Auch Warren, demokratische Senatorin aus Massachusetts und seit jeher scharfe Trump-Kritikerin, wird deutlich:
Sie bezeichnet den Vorfall auf X als «eklatant illegal und unglaublich gefährlich».
Die ehemalige Aussenministerin und Präsidentschaftskandidatin wurde einst von den Republikanern aufs Schärfste angegangen, weil sie als Offizielle E-Mails über ein privates Konto verschickt hatte. Angesichts des aktuellen Vorfalls äussert sie sich auf X ungläubig:
Bolton ist Trumps ehemaliger Nationaler Sicherheitsberater (die Position, die jetzt der im Gruppenchat ebenfalls beteiligte Michael Waltz innehat) und gehört mittlerweile zu den zahlreichen Kritikern des US-Präsidenten. Er hält den Vorfall für beispiellos. Dass über solche heiklen Pläne überhaupt per Chat kommuniziert werde, sei unvorstellbar. «Diese Angelegenheiten hätten eigentlich im Lagezentrum besprochen werden müssen, bevor der Präsident überhaupt eine Entscheidung traf», so Bolton.
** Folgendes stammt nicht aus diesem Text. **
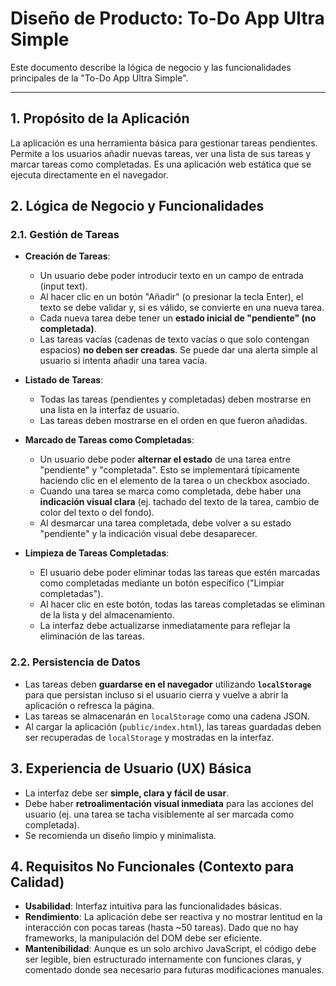 # Diseño de Producto: To-Do App Ultra Simple

Este documento describe la lógica de negocio y las funcionalidades principales de la "To-Do App Ultra Simple".

---

## 1. Propósito de la Aplicación

La aplicación es una herramienta básica para gestionar tareas pendientes. Permite a los usuarios añadir nuevas tareas, ver una lista de sus tareas y marcar tareas como completadas. Es una aplicación web estática que se ejecuta directamente en el navegador.

## 2. Lógica de Negocio y Funcionalidades

### 2.1. Gestión de Tareas

* **Creación de Tareas**:
    * Un usuario debe poder introducir texto en un campo de entrada (input text).
    * Al hacer clic en un botón "Añadir" (o presionar la tecla Enter), el texto se debe validar y, si es válido, se convierte en una nueva tarea.
    * Cada nueva tarea debe tener un **estado inicial de "pendiente" (no completada)**.
    * Las tareas vacías (cadenas de texto vacías o que solo contengan espacios) **no deben ser creadas**. Se puede dar una alerta simple al usuario si intenta añadir una tarea vacía.

* **Listado de Tareas**:
    * Todas las tareas (pendientes y completadas) deben mostrarse en una lista en la interfaz de usuario.
    * Las tareas deben mostrarse en el orden en que fueron añadidas.

* **Marcado de Tareas como Completadas**:
    * Un usuario debe poder **alternar el estado** de una tarea entre "pendiente" y "completada". Esto se implementará típicamente haciendo clic en el elemento de la tarea o un checkbox asociado.
    * Cuando una tarea se marca como completada, debe haber una **indicación visual clara** (ej. tachado del texto de la tarea, cambio de color del texto o del fondo).
    * Al desmarcar una tarea completada, debe volver a su estado "pendiente" y la indicación visual debe desaparecer.

* **Limpieza de Tareas Completadas**:
    * El usuario debe poder eliminar todas las tareas que estén marcadas como completadas mediante un botón específico ("Limpiar completadas").
    * Al hacer clic en este botón, todas las tareas completadas se eliminan de la lista y del almacenamiento.
    * La interfaz debe actualizarse inmediatamente para reflejar la eliminación de las tareas.

### 2.2. Persistencia de Datos

* Las tareas deben **guardarse en el navegador** utilizando **`localStorage`** para que persistan incluso si el usuario cierra y vuelve a abrir la aplicación o refresca la página.
* Las tareas se almacenarán en `localStorage` como una cadena JSON.
* Al cargar la aplicación (`public/index.html`), las tareas guardadas deben ser recuperadas de `localStorage` y mostradas en la interfaz.

## 3. Experiencia de Usuario (UX) Básica

* La interfaz debe ser **simple, clara y fácil de usar**.
* Debe haber **retroalimentación visual inmediata** para las acciones del usuario (ej. una tarea se tacha visiblemente al ser marcada como completada).
* Se recomienda un diseño limpio y minimalista.

## 4. Requisitos No Funcionales (Contexto para Calidad)

* **Usabilidad**: Interfaz intuitiva para las funcionalidades básicas.
* **Rendimiento**: La aplicación debe ser reactiva y no mostrar lentitud en la interacción con pocas tareas (hasta ~50 tareas). Dado que no hay frameworks, la manipulación del DOM debe ser eficiente.
* **Mantenibilidad**: Aunque es un solo archivo JavaScript, el código debe ser legible, bien estructurado internamente con funciones claras, y comentado donde sea necesario para futuras modificaciones manuales.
Dass der Vorfall Konsequenzen für die Trump-Vertrauten hat, kann Bolton sich jedoch nicht vorstellen:
Der demokratische Senator und Anwalt Chris Coons aus Delaware ist überzeugt, dass der liederliche Umgang mit den eigentlich hochgeheimen Plänen strafbar ist. Jede einzelne im Gruppenchat anwesende Person habe «eine Straftat begangen».
Murkowski ist Republikanerin und Senatorin Alaskas, allerdings ebenfalls eine Kritikerin von Donald Trump. Sie gibt zu bedenken:
Sie fügt an, es werde interessant zu sehen sein, ob jemand seinen Job nach diesem Vorfall verlieren werde.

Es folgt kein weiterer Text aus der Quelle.